Mr Galea said that as a general rule, provided that a relevant insurance policy was in place to cover the risks associated with storm damage, then a customer is entitled to expect settlement for the claim submitted. He lamented the ‘unfair criticism’ of the insurance industry that claims are not met, saying that this did not take into account the risks covered.
“Not enough thought and time would have been given at the outset when customers approach insurance companies for the transfer of risk, only to realise – especially at claims stage – that a particular risk was not covered, possibly as a result of non-disclosure or inadequate insurance cover. For example, unless a vehicle is insured against all risks which are normally associated with a comprehensive cover, damage caused by trees, falling debris or stones, severe flooding, and so on would not be covered,” he said.
However, he noted that since no two claims were identical, each insurance claim would be assessed on its own merit. “While insurance companies will try their best to settle a claim and reinstate their client to a similar position before the event took place, this will depend on the policy cover itself. Insurance companies will do their best to ensure that all those legitimate claims are met, as much as it is an insurance company’s duty to filter out those claims which are unjust, inflated or else simply not due because the policy conditions excluded such risks.”

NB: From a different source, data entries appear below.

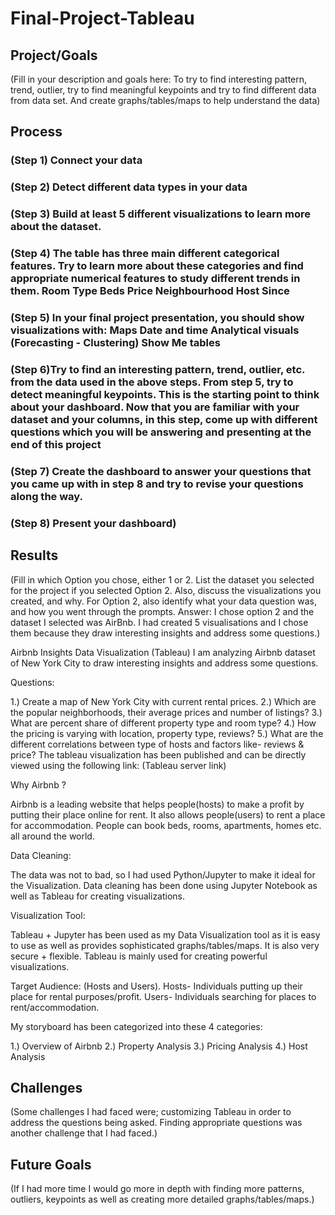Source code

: # Final-Project-Tableau

## Project/Goals
(Fill in your description and goals here: To try to find interesting pattern, trend, outlier, try to find meaningful keypoints and try to find different data from data set. And create graphs/tables/maps to help understand the data)

## Process
### (Step 1) Connect your data 
### (Step 2) Detect different data types in your data 
### (Step 3) Build at least 5 different visualizations to learn more about the dataset. 
### (Step 4) The table has three main different categorical features. Try to learn more about these categories and find appropriate numerical features to study different trends in them. Room Type Beds Price Neighbourhood Host Since 
### (Step 5) In your final project presentation, you should show visualizations with: Maps Date and time Analytical visuals (Forecasting - Clustering) Show Me tables 
### (Step 6)Try to find an interesting pattern, trend, outlier, etc. from the data used in the above steps. From step 5, try to detect meaningful keypoints. This is the starting point to think about your dashboard. Now that you are familiar with your dataset and your columns, in this step, come up with different questions which you will be answering and presenting at the end of this project 
### (Step 7) Create the dashboard to answer your questions that you came up with in step 8 and try to revise your questions along the way. 
### (Step 8) Present your dashboard)

## Results
(Fill in which Option you chose, either 1 or 2. List the dataset you selected for the project if you selected Option 2. Also, discuss the visualizations you created, and why. For Option 2, also identify what your data question was, and how you went through the prompts.
Answer: I chose option 2 and the dataset I selected was AirBnb. I had created 5 visualisations and I chose them because they draw interesting insights and address some questions.)

Airbnb Insights Data Visualization (Tableau)
I am analyzing Airbnb dataset of New York City to draw interesting insights and address some questions.

Questions:

1.) Create a map of New York City with current rental prices.
2.) Which are the popular neighborhoods, their average prices and number of listings?
3.) What are percent share of different property type and room type?
4.) How the pricing is varying with location, property type, reviews?
5.) What are the different correlations between type of hosts and factors like- reviews & price?
The tableau visualization has been published and can be directly viewed using the following link: (Tableau server link) 

Why Airbnb ?

Airbnb is a leading website that helps people(hosts) to make a profit by putting their place online for rent. It also allows people(users) to rent a place for accommodation. People can book beds, rooms, apartments, homes etc. all around the world. 

Data Cleaning:

The data was not to bad, so I had used Python/Jupyter to make it ideal for the Visualization. Data cleaning has been done using Jupyter Notebook as well as Tableau for creating visualizations.

Visualization Tool:

Tableau + Jupyter has been used as my Data Visualization tool as it is easy to use as well as provides sophisticated graphs/tables/maps. It is also very secure + flexible. Tableau is mainly used for creating powerful visualizations.

Target Audience: (Hosts and Users). Hosts- Individuals putting up their place for rental purposes/profit. Users- Individuals searching for places to rent/accommodation.

My storyboard has been categorized into these 4 categories:

1.) Overview of Airbnb
2.) Property Analysis
3.) Pricing Analysis
4.) Host Analysis

## Challenges 
(Some challenges I had faced were; customizing Tableau in order to address the questions being asked. Finding appropriate questions was another challenge that I had faced.)

## Future Goals
(If I had more time I would go more in depth with finding more patterns, outliers, keypoints as well as creating more detailed graphs/tables/maps.)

Mr Galea emphasised the importance of ensuring that the right type of insurance cover is available for the premium paid.
“An insurance policy is a contract entered into between two parties, where the policyholder transfers risk to the insurance company in consideration of the premium charged. Insurance companies are duty bound to ask for information about the risk to be transferred, so it is not unreasonable to expect insurance companies to refuse to settle claims if it is ascertained that policyholders were economical with the truth or the claims raised are not legitimate.”
But more often than not, Mr Galea concluded, situations where claim requests are not met are more likely to be acts of mankind rather than acts of God.